A new patent filing from Yahoo raises the question, “How much has social media influenced the expectations of searchers, and forced search engines to change?”
Before I can begin to even think about that, I have to ask if looking at Yahoo patents even a good idea after their 2009 deal with Microsoft to have Bing power their search results.
The Yahoo patent application was filed after the agreement between Yahoo and Microsoft, and was published last week. Are Yahoo patents are still worth spending time with? After reading through the Yahoo patent application about how the search engine might use information from social media platforms to discover recently hot topics and webpages that are relevant to those topics, I would say that they are. The terms of the agreement between Yahoo and Bing includes a 10 year exclusive right for Microsoft to use search technologies developed by Yahoo, and doesn’t stop Yahoo from applying those technologies itself.
The patent filing explores “recency-sensitive” queries, where searchers are looking for resources that are both topically relevant as well as fresh, such as novel information about an earthquake. If you’ve been watching twitter streams, Facebook updates, and other social media, you’ve seen that sometimes these sources are the best and fastest places on the Web to find that kind of information.
It’s possible that a search engine that ignores sources like those isn’t going to be able to return any relevant results for those types of queries – what the patent’s inventors call a “zero recall” problem.
Whether it’s Charles Barkley first announcing his retirement on Twitter, or news of an earthquake traveling across the social network faster than its shockwaves might spread across the firmament, or another event that someone eyewitnessed and reported upon before the media had time to file a story to be edited and published, social media has increased the speed with with news travels across the globe. These time sensitive stories are forcing the search engines to look to social media to find information that people are interested in hearing about, as close to the time they happen as possible.
The freshness of content found on the Web is going to be influenced by crawl policies imposed upon a web crawler, so Googlebot or Yahoo’s slurp or bingbot may visit a particular page and then not return for a while, based upon their specific schedules for crawling a site. That means that sometimes breaking news from a resource that might report on it isn’t always going to make it to a search engine that relies upon crawling as quickly as stories might be reported upon by sites that might write about them.
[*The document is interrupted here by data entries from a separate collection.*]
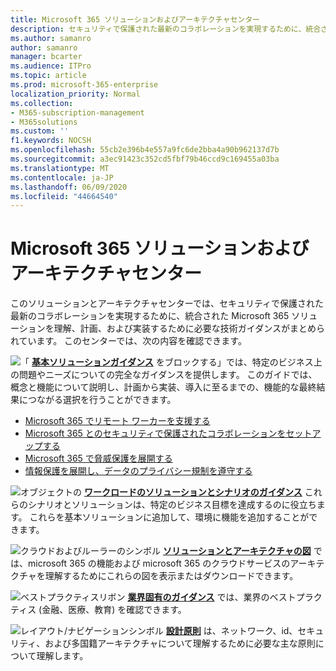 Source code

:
 ```yaml
---
title: Microsoft 365 ソリューションおよびアーキテクチャセンター
description: セキュリティで保護された最新のコラボレーションを実現するために、統合された Microsoft 365 ソリューションを理解、計画、および実装するために必要な技術ガイダンスを入手できます。
ms.author: samanro
author: samanro
manager: bcarter
ms.audience: ITPro
ms.topic: article
ms.prod: microsoft-365-enterprise
localization_priority: Normal
ms.collection:
- M365-subscription-management
- M365solutions
ms.custom: ''
f1.keywords: NOCSH
ms.openlocfilehash: 55cb2e396b4e557a9fc6de2bba4a90b962137d7b
ms.sourcegitcommit: a3ec91423c352cd5fbf79b46ccd9c169455a03ba
ms.translationtype: MT
ms.contentlocale: ja-JP
ms.lasthandoff: 06/09/2020
ms.locfileid: "44664540"
---
```

# <a name="microsoft-365-solution-and-architecture-center"></a>Microsoft 365 ソリューションおよびアーキテクチャセンター

このソリューションとアーキテクチャセンターでは、セキュリティで保護された最新のコラボレーションを実現するために、統合された Microsoft 365 ソリューションを理解、計画、および実装するために必要な技術ガイダンスがまとめられています。 このセンターでは、次の内容を確認できます。

![「 ](https://docs.microsoft.com/office/media/icons/blocks-blue.png) **[基本ソリューションガイダンス](foundation-solutions-overview.md)** をブロックする」では、特定のビジネス上の問題やニーズについての完全なガイダンスを提供します。 このガイドでは、概念と機能について説明し、計画から実装、導入に至るまでの、機能的な最終結果につながる選択を行うことができます。 

- [Microsoft 365 でリモート ワーカーを支援する](empower-people-to-work-remotely.md)
- [Microsoft 365 とのセキュリティで保護されたコラボレーションをセットアップする](setup-secure-collaboration-with-teams.md)
- [Microsoft 365 で脅威保護を展開する](deploy-threat-protection.md)
- [情報保護を展開し、データのプライバシー規制を遵守する](information-protection-deploy.md)

![オブジェクトの ](https://docs.microsoft.com/office/media/icons/objects-blue.png) **[ワークロードのソリューションとシナリオのガイダンス](workload-solutions-scenarios-overview.md)** これらのシナリオとソリューションは、特定のビジネス目標を達成するのに役立ちます。 これらを基本ソリューションに追加して、環境に機能を追加することができます。

![クラウドおよびルーラーのシンボル ](https://docs.microsoft.com/office/media/icons/cloud-architecture2.png) **[ソリューションとアーキテクチャの図](productivity-illustrations.md)** では、microsoft 365 の機能および microsoft 365 のクラウドサービスのアーキテクチャを理解するためにこれらの図を表示またはダウンロードできます。

![ベストプラクティスリボン ](https://docs.microsoft.com/office/media/icons/best-practices-blue.png) **[業界固有のガイダンス](industry-specific-guidance-overview.md)** では、業界のベストプラクティス (金融、医療、教育) を確認できます。

![レイアウト/ナビゲーションシンボル ](https://docs.microsoft.com/office/media/icons/layout-navigation-blue.png) **[設計原則](design-principles.md)** は、ネットワーク、id、セキュリティ、および多国籍アーキテクチャについて理解するために必要な主な原則について理解します。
An even if a search engine were to be able to capture such fresh information, the ranking signals that most search engines use tend to be based upon features that relate to “long-term popularity and usage that can be used for ranking such as in-link statistics, Web page rank, click-based statistics, or the like.”
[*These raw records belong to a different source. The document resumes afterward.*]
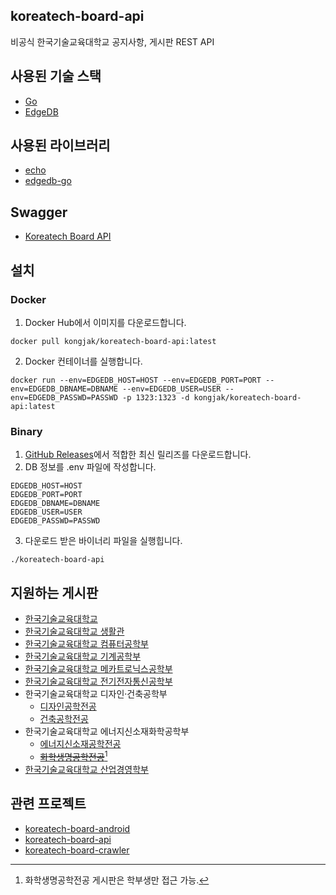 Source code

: ## koreatech-board-api
비공식 한국기술교육대학교 공지사항, 게시판 REST API

## 사용된 기술 스택
* [Go](https://go.dev/)
* [EdgeDB](https://www.edgedb.com/)

## 사용된 라이브러리
* [echo](https://echo.labstack.com/)
* [edgedb-go](github.com/edgedb/edgedb-go)

## Swagger
* [Koreatech Board API](https://api.koreatech.kongjak.com/swagger/index.html)

## 설치
### Docker
1. Docker Hub에서 이미지를 다운로드합니다.
``` console
docker pull kongjak/koreatech-board-api:latest
```
2. Docker 컨테이너를 실행합니다.
``` console
docker run --env=EDGEDB_HOST=HOST --env=EDGEDB_PORT=PORT --env=EDGEDB_DBNAME=DBNAME --env=EDGEDB_USER=USER --env=EDGEDB_PASSWD=PASSWD -p 1323:1323 -d kongjak/koreatech-board-api:latest
```

### Binary
1. [GitHub Releases](https://github.com/kongwoojin/koreatech-board-api/releases)에서 적합한 최신 릴리즈를 다운로드합니다.
2. DB 정보를 .env 파일에 작성합니다.
```
EDGEDB_HOST=HOST
EDGEDB_PORT=PORT
EDGEDB_DBNAME=DBNAME
EDGEDB_USER=USER
EDGEDB_PASSWD=PASSWD
```
3. 다운로드 받은 바이너리 파일을 실행힙니다.
``` console
./koreatech-board-api
```

## 지원하는 게시판
* [한국기술교육대학교](https://koreatech.ac.kr/)
* [한국기술교육대학교 생활관](https://dorm.koreatech.ac.kr/)
* [한국기술교육대학교 컴퓨터공학부](https://www.koreatech.ac.kr/cse/)
* [한국기술교육대학교 기계공학부](https://www.koreatech.ac.kr/me/)
* [한국기술교육대학교 메카트로닉스공학부](https://www.koreatech.ac.kr/mecha/)
* [한국기술교육대학교 전기전자통신공학부](https://www.koreatech.ac.kr/ite/)
* 한국기술교육대학교 디자인·건축공학부
  * [디자인공학전공](https://www.koreatech.ac.kr/ide/)
  * [건축공학전공](https://www.koreatech.ac.kr/arch/)
* 한국기술교육대학교 에너지신소재화학공학부
  * [에너지신소재공학전공](https://www.koreatech.ac.kr/mse/)
  * ~~[화학생명공학전공](https://www.koreatech.ac.kr/ace/)~~[^1]
* [한국기술교육대학교 산업경영학부](https://www.koreatech.ac.kr/sim/)

## 관련 프로젝트
* [koreatech-board-android](https://github.com/kongwoojin/koreatech-board-android)
* [koreatech-board-api](https://github.com/kongwoojin/koreatech-board-api)
* [koreatech-board-crawler](https://github.com/kongwoojin/koreatech-board-crawler)

[^1]: 화학생명공학전공 게시판은 학부생만 접근 가능.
This patent application introduces a crawler that monitors microblog data streams which include things like tweets and status updates to discover and index fresh content that might uncover information to be used in response to recency sensitive queries.
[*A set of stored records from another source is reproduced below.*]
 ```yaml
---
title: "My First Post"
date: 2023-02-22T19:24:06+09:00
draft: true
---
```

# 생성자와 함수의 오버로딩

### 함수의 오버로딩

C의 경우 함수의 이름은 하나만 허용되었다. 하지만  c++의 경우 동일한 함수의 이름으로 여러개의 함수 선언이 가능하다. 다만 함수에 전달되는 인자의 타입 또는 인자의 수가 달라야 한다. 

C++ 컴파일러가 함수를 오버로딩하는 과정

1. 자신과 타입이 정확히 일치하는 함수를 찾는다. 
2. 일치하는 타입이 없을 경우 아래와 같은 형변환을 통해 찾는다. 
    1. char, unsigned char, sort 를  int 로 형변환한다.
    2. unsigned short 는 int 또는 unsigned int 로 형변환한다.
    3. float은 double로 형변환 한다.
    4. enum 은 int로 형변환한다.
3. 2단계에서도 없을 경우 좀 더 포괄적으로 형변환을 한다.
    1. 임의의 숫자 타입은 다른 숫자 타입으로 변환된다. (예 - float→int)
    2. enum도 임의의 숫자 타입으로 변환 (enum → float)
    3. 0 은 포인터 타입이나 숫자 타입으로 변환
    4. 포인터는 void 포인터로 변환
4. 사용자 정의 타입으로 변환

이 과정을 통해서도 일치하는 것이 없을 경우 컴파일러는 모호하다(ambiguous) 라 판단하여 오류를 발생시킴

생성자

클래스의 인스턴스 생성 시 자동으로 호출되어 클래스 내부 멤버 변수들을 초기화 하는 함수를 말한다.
Last year, I wrote about a Yahoo patent that described how they might decide which pages to use as “seed sites” to start webcrawls with to identify quality pages, in the post: What Makes a Good Seed Site for Search Engine Web Crawls?, and there was a lot of discussion in the comments about the potential value of looking at social media sites as starting points for crawls. The biggest value in using those does appear to be in finding very up-to-date content, and using a data stream directly from those sources means less work in actually crawling those pages.
The patent filing is:
Ranking of Search Results based on Microblog data
Inventws by Anlei Dongm, Pranam Kolari, Ruiqiang Zhang, Jing Bai, Yi Chang, Zhaohui Zheng
Assigneed to YAHOO! INC.
US Patent Application 20110246457
Published October 6, 2011
Filed: March 30, 2010
An information retrieval system is described herein that monitors a microblog data stream that includes microblog posts to discover and index fresh resources for searching by a search engine. The information retrieval system also uses data from the microblog data stream as well as data obtained from a microblog subscription system to compute novel and effective features for ranking fresh resources which would otherwise have impoverished representations.
An embodiment of the present invention advantageously enables a search engine to produce a fresher set of resources and to rank such resources for both relevancy and freshness in a more accurate manner.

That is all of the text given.